#### [Work to complete]
Reproduce the records. Keep every word exact and include no images.

#### [The data]
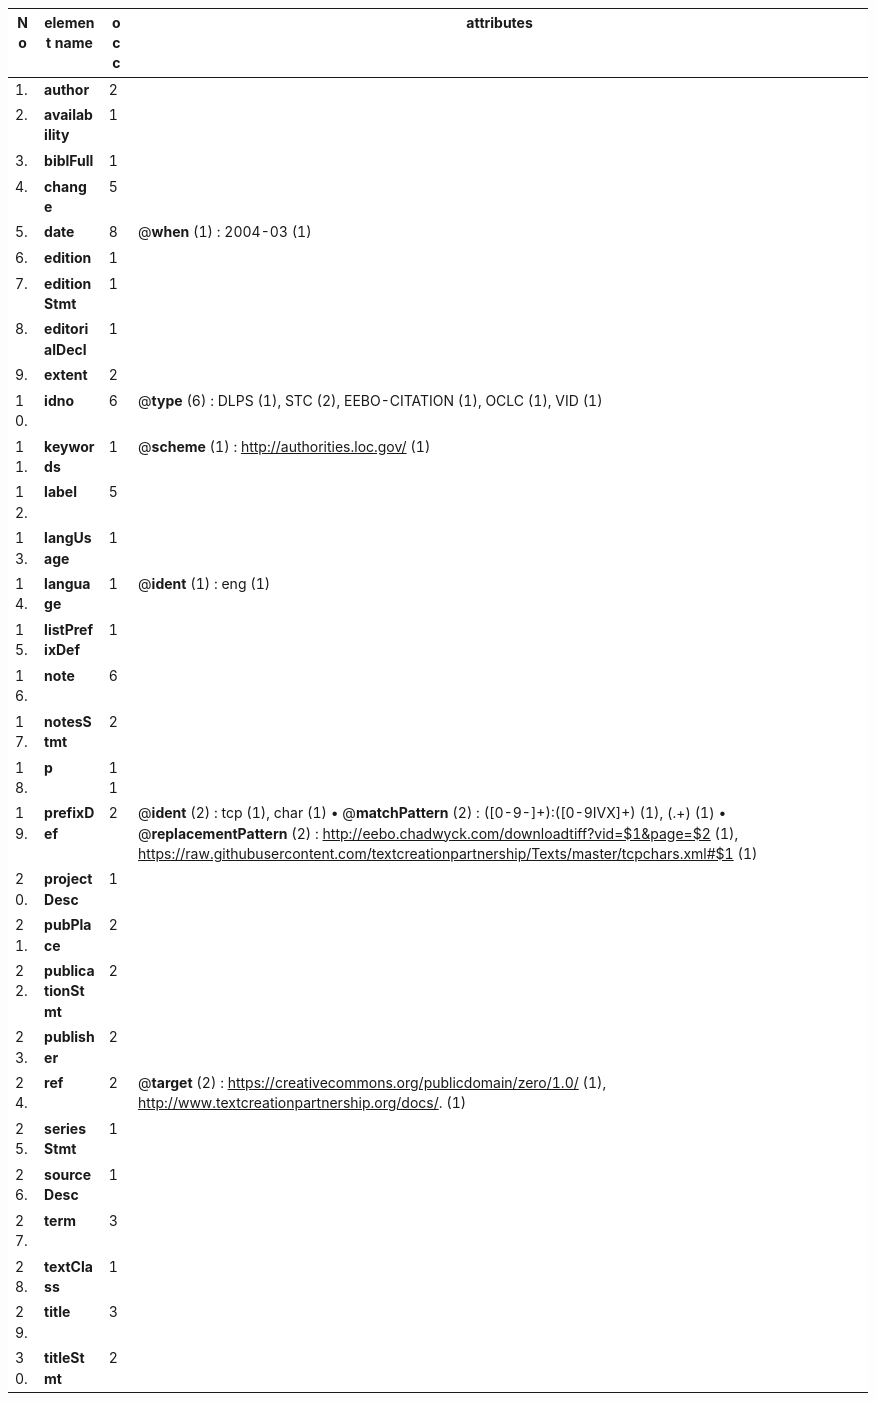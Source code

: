|No|element name|occ|attributes|
|---|---|---|---|
|1.|__author__|2||
|2.|__availability__|1||
|3.|__biblFull__|1||
|4.|__change__|5||
|5.|__date__|8| @__when__ (1) : 2004-03 (1)|
|6.|__edition__|1||
|7.|__editionStmt__|1||
|8.|__editorialDecl__|1||
|9.|__extent__|2||
|10.|__idno__|6| @__type__ (6) : DLPS (1), STC (2), EEBO-CITATION (1), OCLC (1), VID (1)|
|11.|__keywords__|1| @__scheme__ (1) : http://authorities.loc.gov/ (1)|
|12.|__label__|5||
|13.|__langUsage__|1||
|14.|__language__|1| @__ident__ (1) : eng (1)|
|15.|__listPrefixDef__|1||
|16.|__note__|6||
|17.|__notesStmt__|2||
|18.|__p__|11||
|19.|__prefixDef__|2| @__ident__ (2) : tcp (1), char (1)  •  @__matchPattern__ (2) : ([0-9\-]+):([0-9IVX]+) (1), (.+) (1)  •  @__replacementPattern__ (2) : http://eebo.chadwyck.com/downloadtiff?vid=$1&page=$2 (1), https://raw.githubusercontent.com/textcreationpartnership/Texts/master/tcpchars.xml#$1 (1)|
|20.|__projectDesc__|1||
|21.|__pubPlace__|2||
|22.|__publicationStmt__|2||
|23.|__publisher__|2||
|24.|__ref__|2| @__target__ (2) : https://creativecommons.org/publicdomain/zero/1.0/ (1), http://www.textcreationpartnership.org/docs/. (1)|
|25.|__seriesStmt__|1||
|26.|__sourceDesc__|1||
|27.|__term__|3||
|28.|__textClass__|1||
|29.|__title__|3||
|30.|__titleStmt__|2||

#### [Output for this exercise]
Source code

:|No|element name|occ|attributes|
|---|---|---|---|
|1.|__author__|2||
|2.|__availability__|1||
|3.|__biblFull__|1||
|4.|__change__|5||
|5.|__date__|8| @__when__ (1) : 2004-03 (1)|
|6.|__edition__|1||
|7.|__editionStmt__|1||
|8.|__editorialDecl__|1||
|9.|__extent__|2||
|10.|__idno__|6| @__type__ (6) : DLPS (1), STC (2), EEBO-CITATION (1), OCLC (1), VID (1)|
|11.|__keywords__|1| @__scheme__ (1) : http://authorities.loc.gov/ (1)|
|12.|__label__|5||
|13.|__langUsage__|1||
|14.|__language__|1| @__ident__ (1) : eng (1)|
|15.|__listPrefixDef__|1||
|16.|__note__|6||
|17.|__notesStmt__|2||
|18.|__p__|11||
|19.|__prefixDef__|2| @__ident__ (2) : tcp (1), char (1)  •  @__matchPattern__ (2) : ([0-9\-]+):([0-9IVX]+) (1), (.+) (1)  •  @__replacementPattern__ (2) : http://eebo.chadwyck.com/downloadtiff?vid=$1&page=$2 (1), https://raw.githubusercontent.com/textcreationpartnership/Texts/master/tcpchars.xml#$1 (1)|
|20.|__projectDesc__|1||
|21.|__pubPlace__|2||
|22.|__publicationStmt__|2||
|23.|__publisher__|2||
|24.|__ref__|2| @__target__ (2) : https://creativecommons.org/publicdomain/zero/1.0/ (1), http://www.textcreationpartnership.org/docs/. (1)|
|25.|__seriesStmt__|1||
|26.|__sourceDesc__|1||
|27.|__term__|3||
|28.|__textClass__|1||
|29.|__title__|3||
|30.|__titleStmt__|2||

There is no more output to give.